Iguala

Mireille Roccatti

Los días que está viviendo México son días terribles, días que no debieron ser días de violencia y barbarie inadmisible, que lastima e indigna a la mayoría de los mexicanos que rechazamos y repudiamos los hechos violentos que cobraron la vida de un grupo de jóvenes normalistas de la escuela Normal de Ayotzinapa.

El estado de Guerrero históricamente ha hecho honor a su nombre, ha significado mucho para nuestro país. En él encontraron refugio los últimos insurgentes cuando estaban prácticamente derrotados militarmente y mantuvieron viva la flama de la Independencia, posteriormente con el liderazgo del viejo soldado insurgente, don Juan N. Alvarez, allí se gestó la Revolución de Ayutla, que expulsó de una vez y para siempre a Santana, y más recientemente en la entidad se gestó y desarrollaron los movimientos guerrilleros rural y urbano que existieron en nuestro país, a mediados del siglo pasado.
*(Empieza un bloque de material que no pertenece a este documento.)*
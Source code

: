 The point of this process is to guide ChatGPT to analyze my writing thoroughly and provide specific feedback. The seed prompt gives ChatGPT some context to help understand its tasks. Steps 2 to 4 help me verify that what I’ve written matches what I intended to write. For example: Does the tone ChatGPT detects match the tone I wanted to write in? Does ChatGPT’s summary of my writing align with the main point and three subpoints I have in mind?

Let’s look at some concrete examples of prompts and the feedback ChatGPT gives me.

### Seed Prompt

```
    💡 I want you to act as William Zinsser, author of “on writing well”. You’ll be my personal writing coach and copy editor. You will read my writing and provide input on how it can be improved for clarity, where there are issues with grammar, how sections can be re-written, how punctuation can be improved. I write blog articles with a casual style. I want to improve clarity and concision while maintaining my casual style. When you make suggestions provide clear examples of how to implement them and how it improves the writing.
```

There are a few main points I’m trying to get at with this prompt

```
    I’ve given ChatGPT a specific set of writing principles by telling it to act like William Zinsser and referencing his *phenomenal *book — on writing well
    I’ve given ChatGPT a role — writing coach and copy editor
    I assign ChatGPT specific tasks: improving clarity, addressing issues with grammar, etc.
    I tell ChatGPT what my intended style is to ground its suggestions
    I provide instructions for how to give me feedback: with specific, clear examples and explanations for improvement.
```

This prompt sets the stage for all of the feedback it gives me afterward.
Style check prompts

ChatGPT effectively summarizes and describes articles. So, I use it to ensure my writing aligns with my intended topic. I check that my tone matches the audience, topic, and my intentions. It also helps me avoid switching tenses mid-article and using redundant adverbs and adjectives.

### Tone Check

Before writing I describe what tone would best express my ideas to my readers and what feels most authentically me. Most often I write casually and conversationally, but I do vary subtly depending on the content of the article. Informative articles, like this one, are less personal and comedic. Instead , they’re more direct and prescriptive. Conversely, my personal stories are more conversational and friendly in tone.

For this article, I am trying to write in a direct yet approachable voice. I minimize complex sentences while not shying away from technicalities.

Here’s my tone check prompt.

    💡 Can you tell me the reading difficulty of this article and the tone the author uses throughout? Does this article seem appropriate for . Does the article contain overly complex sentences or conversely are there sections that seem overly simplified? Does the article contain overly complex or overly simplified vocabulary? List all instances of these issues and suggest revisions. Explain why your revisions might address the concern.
Es también conocido que periódicamente se han presentado episodios violentos de todo tipo, que terminaron en matanzas como la de los copreros en Acapulco, la del zócalo de Chilpancingo que decidió a Genero Vázquez Rojas y Lucio Cabañas a remontarse a la sierra y alzarse en armas o la más reciente de Aguas Blancas, que costó la gubernatura a Rubén Figueroa hijo. Eso hablando de violencia social iniciada por agentes del estado, ya que la violencia delincuencial reciente ha cubierto de sangre las tierras guerrerenses y tenemos en mente los enfrentamientos armados y decapitados en el puerto de Acapulco, al disputarse la plaza el cartel de Sinaloa con el de los Beltrán Leyva, horror que requirió se instrumentara el denominado plan Guerrero Seguro.

Y es conveniente recordar, porque tal parece que se apuesta a la proverbial desmemoria colectiva, que el actual gobernador fungía como secretario general de Gobierno del estado de Guerrero cuando sucedió la matanza de Aguas Blancas de 1995 y terminó siendo ungido gobernador interino y en ocasión de la disputa entre carteles del 2011, siendo ya gobernador constitucional, como lo era cuando el enfrentamiento contra los mismo jóvenes normalistas de Ayotzinapa hace dos años en la autopista del Sol, que también cobró vidas humanas. Su pasado como represor está acreditado.

La acción del reciente 26 de septiembre en contra de los jóvenes normalistas con un saldo de seis muertos y la desaparición de 43 estudiantes, aunque en un principio se habló de 57 desaparecidos, ha causado consternación, indignación, rabia y creciente ira social.

Los hechos indignantes, dolorosos, de suyo inadmisibles, se agravan por provenir de los policías municipales de Iguala, y la coartada que se intenta de involucrar al crimen organizado, no tiene sentido y carece de lógica criminológica, la delincuencia, no tendría por qué ordenar el asesinato de los normalistas, quienes tal cosa afirman deberán acreditarlo indubitablemente, no basta un edil prófugo y la supuesta confesión de un par de delincuentes que por lo demás, podrían haber sido obligados a declarar tal cosa, y poco tiempo pasará, para que nos enteremos que desconocen sus declaraciones al ser presentados ante el juez.

Es muy lamentable escuchar las voces de quienes recurriendo al historial de las luchas sociales en que han participado las escuelas normalistas rurales y en especial la de Ayotzinapa, buscan justificar la masacre cometida, la cual constituye una barbarie solo producto de la entraña más negra del ser humano, capaz de cometer esa clase de horrores. Violencia ciega que hemos venido sufriendo acentuadamente hace ya un poco más de una década. Sólo en el sexenio pasado las cifras de muertos y desaparecidos es para horrorizarnos y las fosas colectivas descubiertas a lo largo de todo el territorio nacional, es un claro indicador que vivimos tiempos inenarrables.

La desaparición de los jóvenes normalistas hace que hierva la sangre de indignación, los mexicanos debemos unir nuestras voces a sus padres y exigir justicia. La impunidad sería una mancha colectiva. La respuesta del gobierno federal debe ser contundente y expedita, no aclarar los hechos se le revertiría. El presidente Peña Nieto se indignó y se comprometió ante la nación entera. Se tiene que deslindar responsabilidades y llevar a la cárcel, no solo a los autores materiales, también a quien ordenó tales actos de barbarie.

Las izquierdas deberían ponderar mantener la defensa que han hecho del gobernador, por cierto recién cooptado perredista, con argumentos que obedecen a una lógica elemental, y aceptar que se equivocaron al enrolarlo a sus filas debido al pragmatismo de ganar una elección. Sostener sus indefendibles argumentos de exculpación, solo desnuda su orfandad intelectual y moral.